_Aim of the exercise_. Give each record below again, without a single difference.

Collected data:
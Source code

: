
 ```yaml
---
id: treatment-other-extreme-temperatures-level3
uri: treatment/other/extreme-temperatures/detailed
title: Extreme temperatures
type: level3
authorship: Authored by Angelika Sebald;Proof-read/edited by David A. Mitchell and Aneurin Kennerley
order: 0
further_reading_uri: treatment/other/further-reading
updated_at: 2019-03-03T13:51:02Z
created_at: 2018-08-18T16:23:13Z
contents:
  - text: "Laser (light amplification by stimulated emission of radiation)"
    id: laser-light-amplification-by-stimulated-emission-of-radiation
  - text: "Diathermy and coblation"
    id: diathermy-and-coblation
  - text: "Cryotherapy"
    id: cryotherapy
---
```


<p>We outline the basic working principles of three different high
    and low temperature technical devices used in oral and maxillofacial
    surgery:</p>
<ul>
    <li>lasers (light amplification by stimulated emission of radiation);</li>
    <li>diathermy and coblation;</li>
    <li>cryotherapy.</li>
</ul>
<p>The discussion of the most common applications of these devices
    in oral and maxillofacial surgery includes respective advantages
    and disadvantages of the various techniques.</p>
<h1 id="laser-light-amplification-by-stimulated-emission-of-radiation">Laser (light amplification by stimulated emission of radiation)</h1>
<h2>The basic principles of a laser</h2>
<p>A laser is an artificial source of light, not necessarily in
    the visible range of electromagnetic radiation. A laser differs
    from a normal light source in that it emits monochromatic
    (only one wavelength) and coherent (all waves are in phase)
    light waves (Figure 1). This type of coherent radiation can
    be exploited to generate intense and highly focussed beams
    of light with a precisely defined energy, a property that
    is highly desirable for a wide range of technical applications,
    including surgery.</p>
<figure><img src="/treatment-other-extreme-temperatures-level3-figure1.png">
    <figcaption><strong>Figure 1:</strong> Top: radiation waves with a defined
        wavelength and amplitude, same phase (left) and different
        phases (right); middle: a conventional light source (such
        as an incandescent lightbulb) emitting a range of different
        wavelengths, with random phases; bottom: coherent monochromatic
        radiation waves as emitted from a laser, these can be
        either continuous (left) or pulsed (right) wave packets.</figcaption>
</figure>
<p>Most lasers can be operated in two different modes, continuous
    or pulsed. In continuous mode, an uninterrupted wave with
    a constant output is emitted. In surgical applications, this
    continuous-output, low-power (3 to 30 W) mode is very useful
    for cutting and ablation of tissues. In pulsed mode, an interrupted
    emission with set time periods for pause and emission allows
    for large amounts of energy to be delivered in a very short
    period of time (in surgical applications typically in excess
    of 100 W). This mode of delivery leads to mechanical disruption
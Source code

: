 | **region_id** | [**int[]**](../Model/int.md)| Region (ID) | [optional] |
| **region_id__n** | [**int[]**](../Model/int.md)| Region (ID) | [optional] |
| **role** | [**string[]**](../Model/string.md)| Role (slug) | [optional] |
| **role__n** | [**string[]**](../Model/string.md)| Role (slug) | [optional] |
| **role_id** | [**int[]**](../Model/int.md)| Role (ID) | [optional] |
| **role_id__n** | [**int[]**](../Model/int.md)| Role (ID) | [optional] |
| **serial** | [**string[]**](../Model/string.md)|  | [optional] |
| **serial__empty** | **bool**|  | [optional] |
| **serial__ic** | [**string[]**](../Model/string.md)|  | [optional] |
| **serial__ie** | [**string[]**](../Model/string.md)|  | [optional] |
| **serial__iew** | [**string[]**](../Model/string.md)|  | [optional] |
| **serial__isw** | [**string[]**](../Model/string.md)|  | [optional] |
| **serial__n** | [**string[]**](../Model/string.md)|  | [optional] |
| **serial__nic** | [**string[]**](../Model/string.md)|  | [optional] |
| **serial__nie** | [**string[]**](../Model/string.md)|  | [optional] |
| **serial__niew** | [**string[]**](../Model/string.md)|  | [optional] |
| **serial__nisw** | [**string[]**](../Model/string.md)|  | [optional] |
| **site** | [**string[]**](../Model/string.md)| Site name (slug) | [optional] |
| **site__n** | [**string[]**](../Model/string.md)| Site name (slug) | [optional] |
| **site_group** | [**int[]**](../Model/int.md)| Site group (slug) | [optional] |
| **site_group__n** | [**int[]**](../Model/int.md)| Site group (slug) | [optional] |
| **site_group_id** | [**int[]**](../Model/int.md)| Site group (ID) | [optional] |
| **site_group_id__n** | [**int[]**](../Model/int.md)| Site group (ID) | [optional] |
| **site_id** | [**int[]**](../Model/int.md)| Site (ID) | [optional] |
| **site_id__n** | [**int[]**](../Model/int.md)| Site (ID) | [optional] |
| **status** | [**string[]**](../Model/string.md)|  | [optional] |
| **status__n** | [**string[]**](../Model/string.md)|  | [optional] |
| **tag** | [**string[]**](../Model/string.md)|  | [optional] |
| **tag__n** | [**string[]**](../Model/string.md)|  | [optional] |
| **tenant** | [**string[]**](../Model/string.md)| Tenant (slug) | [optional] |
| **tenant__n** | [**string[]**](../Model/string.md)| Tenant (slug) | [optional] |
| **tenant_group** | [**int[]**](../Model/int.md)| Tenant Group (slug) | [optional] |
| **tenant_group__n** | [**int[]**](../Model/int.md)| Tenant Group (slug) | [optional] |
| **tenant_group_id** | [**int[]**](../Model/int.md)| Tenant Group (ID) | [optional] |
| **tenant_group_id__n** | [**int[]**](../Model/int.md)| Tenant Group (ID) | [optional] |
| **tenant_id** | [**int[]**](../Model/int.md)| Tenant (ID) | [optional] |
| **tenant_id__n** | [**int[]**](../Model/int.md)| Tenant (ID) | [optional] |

_Your solution_.
Source code

:
 ```yaml
---
id: treatment-other-extreme-temperatures-level3
uri: treatment/other/extreme-temperatures/detailed
title: Extreme temperatures
type: level3
authorship: Authored by Angelika Sebald;Proof-read/edited by David A. Mitchell and Aneurin Kennerley
order: 0
further_reading_uri: treatment/other/further-reading
updated_at: 2019-03-03T13:51:02Z
created_at: 2018-08-18T16:23:13Z
contents:
  - text: "Laser (light amplification by stimulated emission of radiation)"
    id: laser-light-amplification-by-stimulated-emission-of-radiation
  - text: "Diathermy and coblation"
    id: diathermy-and-coblation
  - text: "Cryotherapy"
    id: cryotherapy
---
```


<p>We outline the basic working principles of three different high
    and low temperature technical devices used in oral and maxillofacial
    surgery:</p>
<ul>
    <li>lasers (light amplification by stimulated emission of radiation);</li>
    <li>diathermy and coblation;</li>
    <li>cryotherapy.</li>
</ul>
<p>The discussion of the most common applications of these devices
    in oral and maxillofacial surgery includes respective advantages
    and disadvantages of the various techniques.</p>
<h1 id="laser-light-amplification-by-stimulated-emission-of-radiation">Laser (light amplification by stimulated emission of radiation)</h1>
<h2>The basic principles of a laser</h2>
<p>A laser is an artificial source of light, not necessarily in
    the visible range of electromagnetic radiation. A laser differs
    from a normal light source in that it emits monochromatic
    (only one wavelength) and coherent (all waves are in phase)
    light waves (Figure 1). This type of coherent radiation can
    be exploited to generate intense and highly focussed beams
    of light with a precisely defined energy, a property that
    is highly desirable for a wide range of technical applications,
    including surgery.</p>
<figure><img src="/treatment-other-extreme-temperatures-level3-figure1.png">
    <figcaption><strong>Figure 1:</strong> Top: radiation waves with a defined
        wavelength and amplitude, same phase (left) and different
        phases (right); middle: a conventional light source (such
        as an incandescent lightbulb) emitting a range of different
        wavelengths, with random phases; bottom: coherent monochromatic
        radiation waves as emitted from a laser, these can be
        either continuous (left) or pulsed (right) wave packets.</figcaption>
</figure>
<p>Most lasers can be operated in two different modes, continuous
    or pulsed. In continuous mode, an uninterrupted wave with
    a constant output is emitted. In surgical applications, this
    continuous-output, low-power (3 to 30 W) mode is very useful
    for cutting and ablation of tissues. In pulsed mode, an interrupted
    emission with set time periods for pause and emission allows
    for large amounts of energy to be delivered in a very short
    period of time (in surgical applications typically in excess
    of 100 W). This mode of delivery leads to mechanical disruption
Source code

: | **region_id** | [**int[]**](../Model/int.md)| Region (ID) | [optional] |
| **region_id__n** | [**int[]**](../Model/int.md)| Region (ID) | [optional] |
| **role** | [**string[]**](../Model/string.md)| Role (slug) | [optional] |
| **role__n** | [**string[]**](../Model/string.md)| Role (slug) | [optional] |
| **role_id** | [**int[]**](../Model/int.md)| Role (ID) | [optional] |
| **role_id__n** | [**int[]**](../Model/int.md)| Role (ID) | [optional] |
| **serial** | [**string[]**](../Model/string.md)|  | [optional] |
| **serial__empty** | **bool**|  | [optional] |
| **serial__ic** | [**string[]**](../Model/string.md)|  | [optional] |
| **serial__ie** | [**string[]**](../Model/string.md)|  | [optional] |
| **serial__iew** | [**string[]**](../Model/string.md)|  | [optional] |
| **serial__isw** | [**string[]**](../Model/string.md)|  | [optional] |
| **serial__n** | [**string[]**](../Model/string.md)|  | [optional] |
| **serial__nic** | [**string[]**](../Model/string.md)|  | [optional] |
| **serial__nie** | [**string[]**](../Model/string.md)|  | [optional] |
| **serial__niew** | [**string[]**](../Model/string.md)|  | [optional] |
| **serial__nisw** | [**string[]**](../Model/string.md)|  | [optional] |
| **site** | [**string[]**](../Model/string.md)| Site name (slug) | [optional] |
| **site__n** | [**string[]**](../Model/string.md)| Site name (slug) | [optional] |
| **site_group** | [**int[]**](../Model/int.md)| Site group (slug) | [optional] |
| **site_group__n** | [**int[]**](../Model/int.md)| Site group (slug) | [optional] |
| **site_group_id** | [**int[]**](../Model/int.md)| Site group (ID) | [optional] |
| **site_group_id__n** | [**int[]**](../Model/int.md)| Site group (ID) | [optional] |
| **site_id** | [**int[]**](../Model/int.md)| Site (ID) | [optional] |
| **site_id__n** | [**int[]**](../Model/int.md)| Site (ID) | [optional] |
| **status** | [**string[]**](../Model/string.md)|  | [optional] |
| **status__n** | [**string[]**](../Model/string.md)|  | [optional] |
| **tag** | [**string[]**](../Model/string.md)|  | [optional] |
| **tag__n** | [**string[]**](../Model/string.md)|  | [optional] |
| **tenant** | [**string[]**](../Model/string.md)| Tenant (slug) | [optional] |
| **tenant__n** | [**string[]**](../Model/string.md)| Tenant (slug) | [optional] |
| **tenant_group** | [**int[]**](../Model/int.md)| Tenant Group (slug) | [optional] |
| **tenant_group__n** | [**int[]**](../Model/int.md)| Tenant Group (slug) | [optional] |
| **tenant_group_id** | [**int[]**](../Model/int.md)| Tenant Group (ID) | [optional] |
| **tenant_group_id__n** | [**int[]**](../Model/int.md)| Tenant Group (ID) | [optional] |
| **tenant_id** | [**int[]**](../Model/int.md)| Tenant (ID) | [optional] |
| **tenant_id__n** | [**int[]**](../Model/int.md)| Tenant (ID) | [optional] |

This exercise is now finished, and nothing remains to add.